Schroeder bought his first sports car, a new 1952 Jaguar XK-120, from Big Jim Hall of Houston and promptly entered it at Caddo Mills, east of Dallas, in January 1953. The race was won by Carroll Shelby in an Allard-Cadillac, but Schroeder acquitted himself well. He soon became the Activities Chairman of the Houston-based San Jacinto Region of the SCCA, organizing race events at Mansfield, Louisiana, and by 1957, at Galveston’s Scholes Field. Additional rides came in Big Jim Hall’s Allard/Chrysler in 1953 and Warren Layne’s cycle-winged Alfa Romeo Special in 1955, but by 1956 Schroeder built a new sports car for himself, helped by Dale Burt, a Houston midget driver. It was based on a Kurtis chassis with a 6.2-liter Buick engine and equipped with disc brakes. Unfortunately, the Goodyear aircraft calipers never worked as intended, although a number of BM class wins were scored during the 1957 season.

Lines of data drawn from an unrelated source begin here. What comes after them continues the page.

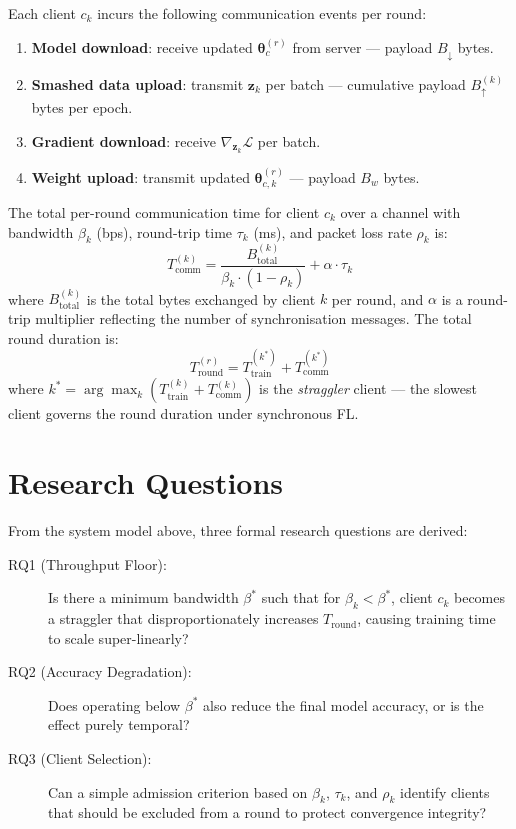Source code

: \documentclass[12pt,a4paper]{report}
\begin{document}
Each client $c_k$ incurs the following communication events per round:
\begin{enumerate}
  \item \textbf{Model download}: receive updated $\boldsymbol{\theta}_c^{(r)}$ from server — payload $B_\downarrow$ bytes.
  \item \textbf{Smashed data upload}: transmit $\mathbf{z}_k$ per batch — cumulative payload $B_\uparrow^{(k)}$ bytes per epoch.
  \item \textbf{Gradient download}: receive $\nabla_{\mathbf{z}_k} \mathcal{L}$ per batch.
  \item \textbf{Weight upload}: transmit updated $\boldsymbol{\theta}_{c,k}^{(r)}$ — payload $B_w$ bytes.
\end{enumerate}

The total per-round communication time for client $c_k$ over a channel with bandwidth $\beta_k$ (bps), round-trip time $\tau_k$ (ms), and packet loss rate $\rho_k$ is:
\begin{equation}
  T_{\mathrm{comm}}^{(k)} = \frac{B_{\mathrm{total}}^{(k)}}{\beta_k \cdot (1-\rho_k)} + \alpha \cdot \tau_k
  \label{eq:tcomm}
\end{equation}
where $B_{\mathrm{total}}^{(k)}$ is the total bytes exchanged by client $k$ per round, and $\alpha$ is a round-trip multiplier reflecting the number of synchronisation messages. The total round duration is:
\begin{equation}
  T_{\mathrm{round}}^{(r)} = T_{\mathrm{train}}^{(k^*)} + T_{\mathrm{comm}}^{(k^*)}
  \label{eq:tround}
\end{equation}
where $k^* = \arg\max_k (T_{\mathrm{train}}^{(k)} + T_{\mathrm{comm}}^{(k)})$ is the \emph{straggler} client — the slowest client governs the round duration under synchronous FL.

\section{Research Questions}

From the system model above, three formal research questions are derived:

\begin{description}
  \item[RQ1 (Throughput Floor):] Is there a minimum bandwidth $\beta^*$ such that for $\beta_k < \beta^*$, client $c_k$ becomes a straggler that disproportionately increases $T_{\mathrm{round}}$, causing training time to scale super-linearly?
  \item[RQ2 (Accuracy Degradation):] Does operating below $\beta^*$ also reduce the final model accuracy, or is the effect purely temporal?
  \item[RQ3 (Client Selection):] Can a simple admission criterion based on $\beta_k$, $\tau_k$, and $\rho_k$ identify clients that should be excluded from a round to protect convergence integrity?
\end{description}
\end{document}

Early in 1958 Schroeder moved from Houston to Dallas, starting work at the Shelby/Hall dealership. Active racing depended on what mount was available, since his employer, Young Jim Hall (not related to Big Jim), had first choice. Whenever Hall was not available, Schroeder raced the agency’s Chevy-engined Ferrari Monza and Lister/Chevy in 1958 and 1959. He was also invited to drive Ebb Rose’s Maserati 300S at Pomona in 1959.

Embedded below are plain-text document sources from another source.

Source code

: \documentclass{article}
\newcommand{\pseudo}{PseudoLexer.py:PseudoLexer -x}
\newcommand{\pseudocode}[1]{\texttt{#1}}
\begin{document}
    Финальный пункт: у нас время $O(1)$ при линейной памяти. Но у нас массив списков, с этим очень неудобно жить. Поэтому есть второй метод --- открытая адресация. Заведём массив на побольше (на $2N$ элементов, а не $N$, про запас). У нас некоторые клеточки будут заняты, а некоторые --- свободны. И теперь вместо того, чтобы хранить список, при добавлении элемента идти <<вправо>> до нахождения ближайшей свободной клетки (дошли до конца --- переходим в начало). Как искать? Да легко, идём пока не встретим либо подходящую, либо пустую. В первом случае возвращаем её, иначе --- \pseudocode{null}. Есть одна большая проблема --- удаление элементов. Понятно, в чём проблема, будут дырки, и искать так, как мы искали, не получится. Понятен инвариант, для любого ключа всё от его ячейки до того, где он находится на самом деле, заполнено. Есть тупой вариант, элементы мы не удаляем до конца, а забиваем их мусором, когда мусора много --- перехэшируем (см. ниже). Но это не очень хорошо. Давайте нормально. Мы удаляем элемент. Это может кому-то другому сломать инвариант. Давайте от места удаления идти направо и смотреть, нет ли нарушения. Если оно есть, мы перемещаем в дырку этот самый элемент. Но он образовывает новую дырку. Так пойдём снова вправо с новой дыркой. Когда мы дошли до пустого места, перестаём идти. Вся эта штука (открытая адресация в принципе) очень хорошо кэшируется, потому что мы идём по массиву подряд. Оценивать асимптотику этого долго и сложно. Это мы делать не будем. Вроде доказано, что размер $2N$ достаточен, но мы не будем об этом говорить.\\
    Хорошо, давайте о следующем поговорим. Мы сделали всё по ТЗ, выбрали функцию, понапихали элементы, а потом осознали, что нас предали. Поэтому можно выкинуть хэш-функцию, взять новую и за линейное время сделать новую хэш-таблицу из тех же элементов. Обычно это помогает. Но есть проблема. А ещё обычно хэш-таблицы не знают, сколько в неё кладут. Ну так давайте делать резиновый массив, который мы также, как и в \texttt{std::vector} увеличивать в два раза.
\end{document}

By 1960 the dealership’s founder, Dick Hall, took over the running of the older of the two Birdcage Maseratis on the premises. Schroeder drove it frequently and took it to victories in the Carrera del Alamo preliminary at Hondo and the Louisiana Grand Prix at Hammond, both in 1961.

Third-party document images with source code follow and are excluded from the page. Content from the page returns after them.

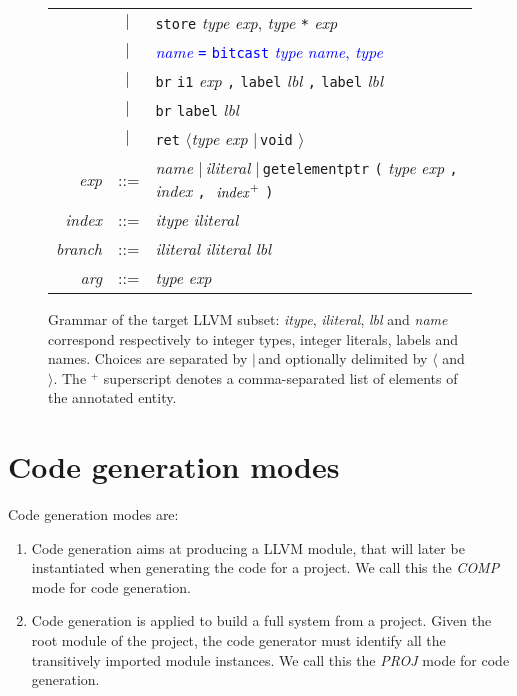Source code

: \documentclass{llncs}
\newcommand{\llvm}[1]{\texttt{#1}}
\newcommand{\lalt}[0]{$\langle$\xspace}
\newcommand{\ralt}[0]{$\rangle$\xspace}
\newcommand{\alt}[0]{$\mid\,$}
\newcommand{\ListOf}[1]{$\mbox{#1}^+$}
\newcommand{\nt}[1]{{\normalfont\textit{#1}}}
\begin{document}
\begin{figure}
\begin{center}
\begin{tabular}{rcl}
      & \alt & \llvm{store} \nt{type} \nt{exp}, \nt{type} \llvm{*} \nt{exp} \\
      & \alt & \textcolor{blue}{\nt{name} \llvm{=} \llvm{bitcast} \nt{type} \nt{name}, \nt{type} }\\
      & \alt & \llvm{br} \llvm{i1} \nt{exp} \llvm{,} \llvm{label} \nt{lbl} \llvm{,} \llvm{label} \nt{lbl} \\
      & \alt & \llvm{br} \llvm{label} \nt{lbl} \\
      & \alt & \llvm{ret} \lalt \nt{type} \nt{exp} \alt \llvm{void} \ralt \\
      \nt{exp} & ::= & \nt{name} \alt \nt{iliteral} \alt \llvm{getelementptr} \llvm{(} \nt{type} \nt{exp} \llvm{,} \nt{index} \llvm{,} \textcolor{blue}{\ListOf{ \nt{index}}}  \llvm{)} \\
      \nt{index} & ::= & \nt{itype} \nt{iliteral} \\
      \nt{branch} & ::= & \nt{iliteral} \nt{iliteral} \nt{lbl} \\
      \nt{arg} & ::= & \nt{type} \nt{exp}
    \end{tabular}
  \end{center}
  \caption{Grammar of the target LLVM subset: \nt{itype}, \nt{iliteral}, \nt{lbl}
    and \nt{name} correspond respectively to integer types, integer literals,
    labels and names. Choices are separated by \alt and optionally delimited by
    \lalt and \ralt.  The \ListOf{} superscript denotes a comma-separated list of
    elements of the annotated entity.}
  \label{fig:llvm-grammar}
\end{figure}

\section{Code generation modes}
\label{sec:overview}

Code generation modes are:
\begin{enumerate}
\item Code generation aims at producing a LLVM module,
  that will later be instantiated when generating the code for a project. We
  call this the \emph{COMP} mode for code generation.
\item Code generation is applied to build a full system from a project. Given
  the root module of the project, the code generator must identify all the
  transitively imported module instances. We call this the \emph{PROJ} mode for
  code generation.
\end{enumerate}
\end{document}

When Dick Hall pulled out of competition, Schroeder joined the new stable of Houston wildcatter John Mecom in 1962, first racing a production Corvette, then later a 1.3-liter Alfa Romeo-engined de Tomaso Formula Senior that he took to overall wins in the Sunburn Races at Green Valley near Fort Worth, and in the Louisiana Grand Prix at Hammond that year.

Deciding to enter the 1962 USGP, Mecom leased a Lotus 24 with V8 Climax engine from Rob Walker. Walker mechanic Alf Francis prepared the car, but the engine vibrated excessively and magneto problems slowed it down on the straights. Schroeder qualified 17th and finished 10th. The engine was sent back to England, but showed no improvement during that November’s Mexican Grand Prix, a non-Championship event. Qualifying 11th fastest, Schroeder finished 6th in spite of the car’s lower left wishbone disintegrating in the final laps, a malady that may well have been the cause of Ricardo Rodriguez’s fatal accident in another Rob Walker Lotus/Climax that weekend.

Mexico proved to be Schroeder’s final race. Earlier in the year Dick Hall had helped him secure the Goodyear tire dealership for seven states around the Southwest. Sharing his Dallas premises with master mechanic John Miller, Schroeder continued to follow the racing scene with his tire business for the next couple of decades until retiring from the business a few years ago.